Allenfalls zum Zweck der karnevalistischen Verkleidung mag die eine oder andere weibliche Person dazu greifen, wie es auf der Internetseite "Nostalgica.de" angepriesen wird: "Tolle Unterwäsche aus Omas Zeiten. Weiße Baumwollunterhose Stehbrunzer, praktisch, warm und rauschig. Im Schritt offen!!!!!! Aus flauschigem Baumwollflanell, angerauht. Toll jetzt für die Fasnachtstage oder Nächte."

Dass dieses Wort aber auch schon vormals eher tabuisiert war, zeigt ein Beitrag über das Heimatmuseum Ebern vom 19. September 2013. Dort kann man unter der Überschrift "Die Unterwäsche der Vorfahren" lesen: "Die Ausstellung spart auch das Darunter nicht aus, das mit den Dessous unserer Tage so gar nichts zu tun haben will. Sofern Unterwäsche vor 100 Jahren überhaupt schon bekannt war, sorgten die ,Unaussprechlichen' für Empörung in der konservativen Gesellschaft.

Am besten redete man gar nicht darüber, wenigstens nicht in der Öffentlichkeit.
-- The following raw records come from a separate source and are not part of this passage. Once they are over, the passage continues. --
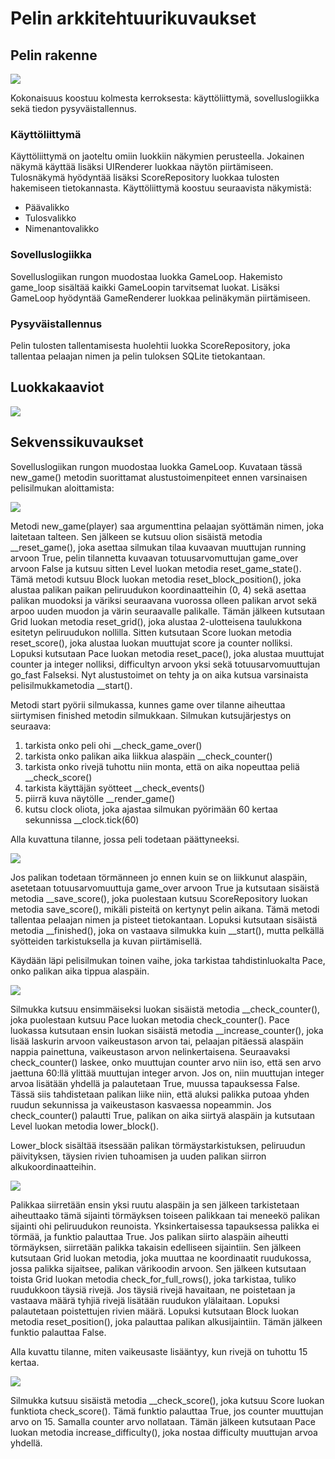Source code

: # Pelin arkkitehtuurikuvaukset

## Pelin rakenne


<img src="https://github.com/ajperttula/ot-harjoitustyo/blob/master/dokumentaatio/kuvat/pakkauskaavio.png">

Kokonaisuus koostuu kolmesta kerroksesta: käyttöliittymä, sovelluslogiikka sekä tiedon pysyväistallennus.

### Käyttöliittymä
Käyttöliittymä on jaoteltu omiin luokkiin näkymien perusteella. Jokainen näkymä käyttää lisäksi UIRenderer luokkaa näytön piirtämiseen. Tulosnäkymä hyödyntää lisäksi ScoreRepository luokkaa tulosten hakemiseen tietokannasta. Käyttöliittymä koostuu seuraavista näkymistä:

- Päävalikko
- Tulosvalikko
- Nimenantovalikko

### Sovelluslogiikka
Sovelluslogiikan rungon muodostaa luokka GameLoop. Hakemisto game_loop sisältää kaikki GameLoopin tarvitsemat luokat. Lisäksi GameLoop hyödyntää GameRenderer luokkaa pelinäkymän piirtämiseen.

### Pysyväistallennus
Pelin tulosten tallentamisesta huolehtii luokka ScoreRepository, joka tallentaa pelaajan nimen ja pelin tuloksen SQLite tietokantaan.

## Luokkakaaviot

<img src="https://github.com/ajperttula/ot-harjoitustyo/blob/master/dokumentaatio/kuvat/Luokkakaavio.png">

## Sekvenssikuvaukset

Sovelluslogiikan rungon muodostaa luokka GameLoop. Kuvataan tässä new_game() metodin suorittamat alustustoimenpiteet ennen varsinaisen pelisilmukan aloittamista:

<img src="https://github.com/ajperttula/ot-harjoitustyo/blob/master/dokumentaatio/kuvat/sekvenssikaavio_gameloopin_kaynnistys.png">

Metodi new_game(player) saa argumenttina pelaajan syöttämän nimen, joka laitetaan talteen. Sen jälkeen se kutsuu olion sisäistä metodia __reset_game(), joka asettaa silmukan tilaa kuvaavan muuttujan running arvoon True, pelin tilannetta kuvaavan totuusarvomuttujan game_over arvoon False ja kutsuu sitten Level luokan metodia reset_game_state(). Tämä metodi kutsuu Block luokan metodia reset_block_position(), joka alustaa palikan paikan peliruudukon koordinaatteihin (0, 4) sekä asettaa palikan muodoksi ja väriksi seuraavana vuorossa olleen palikan arvot sekä arpoo uuden muodon ja värin seuraavalle palikalle. Tämän jälkeen kutsutaan Grid luokan metodia reset_grid(), joka alustaa 2-ulotteisena taulukkona esitetyn peliruudukon nollilla. Sitten kutsutaan Score luokan metodia reset_score(), joka alustaa luokan muuttujat score ja counter nolliksi. Lopuksi kutsutaan Pace luokan metodia reset_pace(), joka alustaa muuttujat counter ja integer nolliksi, difficultyn arvoon yksi sekä totuusarvomuuttujan go_fast Falseksi. Nyt alustustoimet on tehty ja on aika kutsua varsinaista pelisilmukkametodia __start().

Metodi start pyörii silmukassa, kunnes game over tilanne aiheuttaa siirtymisen finished metodin silmukkaan. Silmukan kutsujärjestys on seuraava:

1. tarkista onko peli ohi __check_game_over()
2. tarkista onko palikan aika liikkua alaspäin __check_counter()
3. tarkista onko rivejä tuhottu niin monta, että on aika nopeuttaa peliä __check_score()
4. tarkista käyttäjän syötteet __check_events()
5. piirrä kuva näytölle __render_game()
6. kutsu clock oliota, joka ajastaa silmukan pyörimään 60 kertaa sekunnissa __clock.tick(60)

Alla kuvattuna tilanne, jossa peli todetaan päättyneeksi.

<img src="https://github.com/ajperttula/ot-harjoitustyo/blob/master/dokumentaatio/kuvat/sekvenssikaavio_peli_ohi_tarkistus.png">

Jos palikan todetaan törmänneen jo ennen kuin se on liikkunut alaspäin, asetetaan totuusarvomuuttuja game_over arvoon True ja kutsutaan sisäistä metodia __save_score(), joka puolestaan kutsuu ScoreRepository luokan metodia save_score(), mikäli pisteitä on kertynyt pelin aikana. Tämä metodi tallentaa pelaajan nimen ja pisteet tietokantaan. Lopuksi kutsutaan sisäistä metodia __finished(), joka on vastaava silmukka kuin __start(), mutta pelkällä syötteiden tarkistuksella ja kuvan piirtämisellä.

Käydään läpi pelisilmukan toinen vaihe, joka tarkistaa tahdistinluokalta Pace, onko palikan aika tippua alaspäin.

<img src="https://github.com/ajperttula/ot-harjoitustyo/blob/master/dokumentaatio/kuvat/sekvenssikaavio_palikan_liikkeen_ajastus.png">

Silmukka kutsuu ensimmäiseksi luokan sisäistä metodia __check_counter(), joka puolestaan kutsuu Pace luokan metodia check_counter(). Pace luokassa kutsutaan ensin luokan sisäistä metodia __increase_counter(), joka lisää laskurin arvoon vaikeustason arvon tai, pelaajan pitäessä alaspäin nappia painettuna, vaikeustason arvon nelinkertaisena. Seuraavaksi check_counter() laskee, onko muuttujan counter arvo niin iso, että sen arvo jaettuna 60:llä ylittää muuttujan integer arvon. Jos on, niin muuttujan integer arvoa lisätään yhdellä ja palautetaan True, muussa tapauksessa False. Tässä siis tahdistetaan palikan liike niin, että aluksi palikka putoaa yhden ruudun sekunnissa ja vaikeustason kasvaessa nopeammin. Jos check_counter() palautti True, palikan on aika siirtyä alaspäin ja kutsutaan Level luokan metodia lower_block().

Lower_block sisältää itsessään palikan törmäystarkistuksen, peliruudun päivityksen, täysien rivien tuhoamisen ja uuden palikan siirron alkukoordinaatteihin.

<img src="https://github.com/ajperttula/ot-harjoitustyo/blob/master/dokumentaatio/kuvat/sekvenssikaavio_palikan_liike_alas.png">

Palikkaa siirretään ensin yksi ruutu alaspäin ja sen jälkeen tarkistetaan aiheuttaako tämä sijainti törmäyksen toiseen palikkaan tai meneekö palikan sijainti ohi peliruudukon reunoista. Yksinkertaisessa tapauksessa palikka ei törmää, ja funktio palauttaa True.
Jos palikan siirto alaspäin aiheutti törmäyksen, siirretään palikka takaisin edelliseen sijaintiin. Sen jälkeen kutsutaan Grid luokan metodia, joka muuttaa ne koordinaatit ruudukossa, jossa palikka sijaitsee, palikan värikoodin arvoon. Sen jälkeen kutsutaan toista Grid luokan metodia check_for_full_rows(), joka tarkistaa, tuliko ruudukkoon täysiä rivejä. Jos täysiä rivejä havaitaan, ne poistetaan ja vastaava määrä tyhjiä rivejä lisätään ruudukon ylälaitaan. Lopuksi palautetaan poistettujen rivien määrä.
Lopuksi kutsutaan Block luokan metodia reset_position(), joka palauttaa palikan alkusijaintiin. Tämän jälkeen funktio palauttaa False.

Alla kuvattu tilanne, miten vaikeusaste lisääntyy, kun rivejä on tuhottu 15 kertaa.

<img src="https://github.com/ajperttula/ot-harjoitustyo/blob/master/dokumentaatio/kuvat/sekvenssikaavio_pisteiden_tarkistus.png">

Silmukka kutsuu sisäistä metodia __check_score(), joka kutsuu Score luokan funktiota check_score(). Tämä funktio palauttaa True, jos counter muuttujan arvo on 15. Samalla counter arvo nollataan. Tämän jälkeen kutsutaan Pace luokan metodia increase_difficulty(), joka nostaa difficulty muuttujan arvoa yhdellä.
Heute sorgen ,Stehbrunzer' und ,Hinterlader' eher für ungläubiges Schmunzeln. Auf einem der vielsagenden Zettelchen mit kurzen und prägnanten Erklärungen liest man, dass Mann und Frau dereinst ein langes Hemd unter der Oberbekleidung trugen, und zwar ,um diese vor der Verschmutzung durch den ungewaschenen Körper zu schützen'."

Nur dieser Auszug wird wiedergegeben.